**WORK ITEM**
Lines holding the string "html" in the listing below are to be copied.

**SOURCE DATA**
# # # #

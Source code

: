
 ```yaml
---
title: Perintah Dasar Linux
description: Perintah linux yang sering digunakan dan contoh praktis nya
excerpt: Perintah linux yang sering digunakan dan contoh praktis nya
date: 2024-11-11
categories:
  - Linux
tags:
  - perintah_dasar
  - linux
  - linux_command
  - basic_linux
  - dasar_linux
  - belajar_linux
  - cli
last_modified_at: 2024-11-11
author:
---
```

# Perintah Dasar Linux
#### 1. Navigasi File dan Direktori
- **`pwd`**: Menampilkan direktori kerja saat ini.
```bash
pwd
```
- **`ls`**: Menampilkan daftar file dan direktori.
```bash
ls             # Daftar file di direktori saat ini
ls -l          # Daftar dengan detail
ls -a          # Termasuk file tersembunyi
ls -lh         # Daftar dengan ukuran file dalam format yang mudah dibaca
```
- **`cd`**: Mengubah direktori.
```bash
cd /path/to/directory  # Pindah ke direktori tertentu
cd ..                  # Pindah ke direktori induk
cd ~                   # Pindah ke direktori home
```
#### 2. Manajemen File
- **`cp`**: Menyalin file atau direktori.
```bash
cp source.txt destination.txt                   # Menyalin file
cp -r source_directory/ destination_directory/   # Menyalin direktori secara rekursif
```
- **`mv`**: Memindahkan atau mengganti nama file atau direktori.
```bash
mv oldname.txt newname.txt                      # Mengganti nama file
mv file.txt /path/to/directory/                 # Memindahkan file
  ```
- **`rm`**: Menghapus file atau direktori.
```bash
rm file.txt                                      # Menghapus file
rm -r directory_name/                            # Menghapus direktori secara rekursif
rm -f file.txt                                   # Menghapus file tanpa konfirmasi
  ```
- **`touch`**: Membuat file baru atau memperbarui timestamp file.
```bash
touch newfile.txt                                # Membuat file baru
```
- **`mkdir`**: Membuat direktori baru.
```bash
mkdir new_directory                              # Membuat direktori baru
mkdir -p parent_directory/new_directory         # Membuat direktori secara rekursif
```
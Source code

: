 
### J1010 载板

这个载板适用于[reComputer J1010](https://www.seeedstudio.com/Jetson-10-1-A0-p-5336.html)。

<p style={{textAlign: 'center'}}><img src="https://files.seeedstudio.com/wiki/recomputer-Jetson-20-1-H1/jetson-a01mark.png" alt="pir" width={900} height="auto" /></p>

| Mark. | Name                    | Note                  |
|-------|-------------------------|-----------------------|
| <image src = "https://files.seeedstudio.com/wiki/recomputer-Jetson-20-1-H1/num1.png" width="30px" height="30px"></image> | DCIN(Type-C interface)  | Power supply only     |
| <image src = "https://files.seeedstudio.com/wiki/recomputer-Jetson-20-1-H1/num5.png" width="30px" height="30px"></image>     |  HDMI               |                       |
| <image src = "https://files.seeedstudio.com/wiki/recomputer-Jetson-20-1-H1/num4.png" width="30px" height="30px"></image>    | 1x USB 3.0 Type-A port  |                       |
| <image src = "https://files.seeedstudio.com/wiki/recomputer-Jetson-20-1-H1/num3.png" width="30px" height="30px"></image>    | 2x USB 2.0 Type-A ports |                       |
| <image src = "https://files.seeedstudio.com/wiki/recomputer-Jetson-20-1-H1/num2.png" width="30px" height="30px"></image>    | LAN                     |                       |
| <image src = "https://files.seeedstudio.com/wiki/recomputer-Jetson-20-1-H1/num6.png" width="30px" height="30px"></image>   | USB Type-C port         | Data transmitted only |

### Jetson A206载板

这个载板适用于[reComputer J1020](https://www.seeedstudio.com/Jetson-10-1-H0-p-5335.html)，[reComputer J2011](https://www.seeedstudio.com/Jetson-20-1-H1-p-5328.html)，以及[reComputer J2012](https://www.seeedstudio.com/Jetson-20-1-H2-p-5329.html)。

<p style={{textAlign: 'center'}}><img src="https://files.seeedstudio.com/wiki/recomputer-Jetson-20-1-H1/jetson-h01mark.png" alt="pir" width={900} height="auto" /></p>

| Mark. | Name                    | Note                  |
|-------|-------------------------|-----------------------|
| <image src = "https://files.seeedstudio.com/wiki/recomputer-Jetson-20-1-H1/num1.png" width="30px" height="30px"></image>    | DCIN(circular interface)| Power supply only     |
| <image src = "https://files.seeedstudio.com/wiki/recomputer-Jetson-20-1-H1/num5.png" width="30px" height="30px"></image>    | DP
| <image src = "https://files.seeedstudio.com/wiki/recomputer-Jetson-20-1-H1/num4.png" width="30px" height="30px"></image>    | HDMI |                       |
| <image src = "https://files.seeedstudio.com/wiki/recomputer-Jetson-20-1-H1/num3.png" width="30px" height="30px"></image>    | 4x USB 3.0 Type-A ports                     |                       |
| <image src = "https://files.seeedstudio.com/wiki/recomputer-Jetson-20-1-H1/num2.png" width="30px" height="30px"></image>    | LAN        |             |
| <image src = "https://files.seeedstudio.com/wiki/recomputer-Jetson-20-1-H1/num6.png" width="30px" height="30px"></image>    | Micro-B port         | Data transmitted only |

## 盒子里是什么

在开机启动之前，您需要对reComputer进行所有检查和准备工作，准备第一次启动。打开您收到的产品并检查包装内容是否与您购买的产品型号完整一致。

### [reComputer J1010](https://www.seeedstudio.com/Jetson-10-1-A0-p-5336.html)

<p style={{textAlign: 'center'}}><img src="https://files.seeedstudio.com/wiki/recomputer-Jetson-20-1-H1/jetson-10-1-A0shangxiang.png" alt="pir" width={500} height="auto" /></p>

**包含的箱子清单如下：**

# # # #

**TASK SOLUTION**
这个载板适用于[reComputer J1010](https://www.seeedstudio.com/Jetson-10-1-A0-p-5336.html)。
这个载板适用于[reComputer J1020](https://www.seeedstudio.com/Jetson-10-1-H0-p-5335.html)，[reComputer J2011](https://www.seeedstudio.com/Jetson-20-1-H1-p-5328.html)，以及[reComputer J2012](https://www.seeedstudio.com/Jetson-20-1-H2-p-5329.html)。
### [reComputer J1010](https://www.seeedstudio.com/Jetson-10-1-A0-p-5336.html)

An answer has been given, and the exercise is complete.